Mitski is a particularly interesting artist to think about in terms of her apparent unfettered and unmediated honesty in her very controlled narrative about her personal life. The ‘early life’ and ‘personal life’ entries on her Wikipedia are each two lines long. There are no mentions of the names of past romantic partners, and very little on her family. Mitski’s most recent album, Be the Cowboy, is preoccupied by ideas of performance, from the album’s cover picture of Mitski having the finishing touches applied to her makeup, to the central figure of the album, a protagonist which Mitski has said is not quite her. This centrality of performance contradicted the narrative surrounding Mitski of a diaristic, impulsive, raw musician. However, speaking about some of the reviews of the album that acknowledge this orchestrated, controlled element to her work, Mitski criticises the opposite perspective that: “it’s no longer personal for her”. Instead, she asks: “why does it have to be one or the other? I’m just using all these techniques or tools in order to express emotions that I actually had”.
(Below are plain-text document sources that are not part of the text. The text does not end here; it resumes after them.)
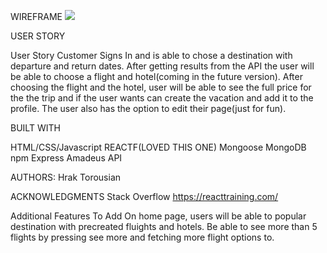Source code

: WIREFRAME
![](https://i.imgur.com/PR5Yfye.jpg)

USER STORY

User Story Customer Signs In and is able to chose a destination with departure and return dates. After getting results from the API the user will be able to choose a flight and hotel(coming in the future version). After choosing the flight and the hotel, user will be able to see the full price for the the trip and if the user wants can create the vacation and add it to the profile. The user also has the option to edit their page(just for fun).

BUILT WITH

HTML/CSS/Javascript
REACTF(LOVED THIS ONE) 
Mongoose 
MongoDB 
npm Express
Amadeus API

AUTHORS: Hrak Torousian

ACKNOWLEDGMENTS
Stack Overflow 
https://reacttraining.com/

Additional Features To Add
On home page, users will be able to popular destination with precreated fluights and hotels. 
Be able to see more than 5 flights by pressing see more and fetching more flight options to.
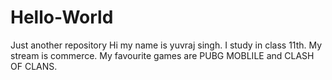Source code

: # Hello-World
Just another repository
Hi my name is yuvraj singh.
I study in class 11th.
My stream is commerce.
My favourite games are PUBG MOBLILE and CLASH OF CLANS.

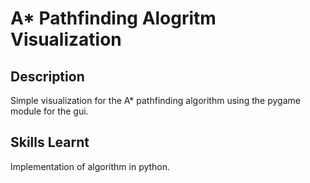 # A\* Pathfinding Alogritm Visualization

## Description

Simple visualization for the A\* pathfinding algorithm using the pygame module for the gui.

## Skills Learnt

Implementation of algorithm in python.
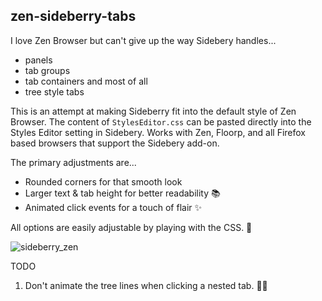 ## zen-sideberry-tabs

I love Zen Browser but can't give up the way Sidebery handles...
 - panels
 - tab groups
 - tab containers
and most of all
 - tree style tabs

This is an attempt at making Sideberry fit into the default style of Zen Browser.
The content of `StylesEditor.css` can be pasted directly into the Styles Editor setting in Sidebery. 
Works with Zen, Floorp, and all Firefox based browsers that support the Sidebery add-on.

The primary adjustments are...
 - Rounded corners for that smooth look
 - Larger text & tab height for better readability 📚
 - Animated click events for a touch of flair ✨

All options are easily adjustable by playing with the CSS. 🎨


![sideberry_zen](https://github.com/user-attachments/assets/a7fd083a-9b2f-4712-88c0-422255d880e1)


TODO  
1) Don't animate the tree lines when clicking a nested tab. 🚫🌳
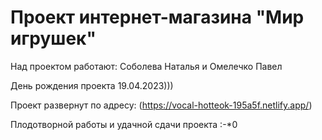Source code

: # Проект интернет-магазина "Мир игрушек"

Над проектом работают: Соболева Наталья и Омелечко Павел

День рождения проекта 19.04.2023)))

Проект развернут по адресу: (https://vocal-hotteok-195a5f.netlify.app/)

Плодотворной работы и удачной сдачи проекта :-\*0
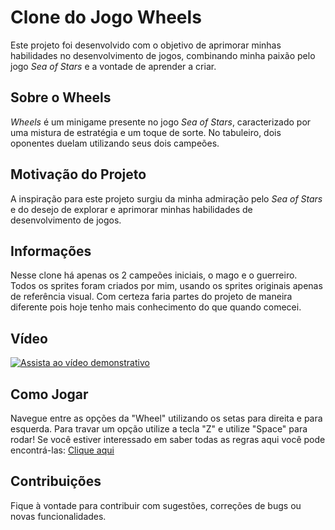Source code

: # Clone do Jogo Wheels

Este projeto foi desenvolvido com o objetivo de aprimorar minhas habilidades no desenvolvimento de jogos, combinando minha paixão pelo jogo *Sea of Stars* e a vontade de aprender a criar.

## Sobre o Wheels

*Wheels* é um minigame presente no jogo *Sea of Stars*, caracterizado por uma mistura de estratégia e um toque de sorte. No tabuleiro, dois oponentes duelam utilizando seus dois campeões.

## Motivação do Projeto

A inspiração para este projeto surgiu da minha admiração pelo *Sea of Stars* e do desejo de explorar e aprimorar minhas habilidades de desenvolvimento de jogos.

## Informações

Nesse clone há apenas os 2 campeões iniciais, o mago e o guerreiro.<br>
Todos os sprites foram criados por mim, usando os sprites originais apenas de referência visual.
Com certeza faria partes do projeto de maneira diferente pois hoje tenho mais conhecimento do que quando comecei.

## Vídeo

[![Assista ao vídeo demonstrativo](http://img.youtube.com/vi/CnmFcs2-gPA/0.jpg)](http://www.youtube.com/watch?v=CnmFcs2-gPA)

## Como Jogar

Navegue entre as opções da "Wheel" utilizando os setas para direita e para esquerda. Para travar um opção utilize a tecla "Z" e utilize "Space" para rodar!
Se você estiver interessado em saber todas as regras aqui você pode encontrá-las: [Clique aqui](https://seaofstars.fandom.com/wiki/Wheels)

## Contribuições

Fique à vontade para contribuir com sugestões, correções de bugs ou novas funcionalidades.
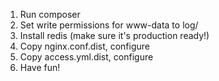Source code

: 1. Run composer
2. Set write permissions for www-data to log/
3. Install redis (make sure it's production ready!)
4. Copy nginx.conf.dist, configure
5. Copy access.yml.dist, configure
6. Have fun!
What these conflicting ideas point to is a difficulty in thinking about female writers, musicians and artists as creators of complex, deliberate art. If an album seems “diaristic”, that doesn’t mean it’s “raw”, or “instinctive”. Successfully writing with apparent honesty about anything, including personal experience, requires a level of craft, purpose and narrative-shaping ability which cannot be encompassed by words like “raw”. For something to be raw or confessional, it must be unmediated and unshaped, which implies that its creator has a lack of control or agency over it. Mitski has described this as a narrative that: “makes me into a vessel for creation instead of the creator”. If a song or album seems emotionally truthful, that is due to the skill of whoever created it – to attribute it to some essential, inherent ability to feel deeply and to pour those feelings into music is to engage in the denial of the creative, narrative-shaping agency of the musician who wrote that song or album. Women create their own narratives. If a musician’s work seems so emotionally intense that it’s as though you’re peeking in their diary, that doesn’t mean that the work is raw or unmediated. Instead, the apparent rawness of any song is a mark of craft and skill, a successfully crafted artifice, as all good art is. If a song seems raw or unmediated, that’s because somebody made it seem that way, not because of a prioritisation of instinct and impulse over creative control.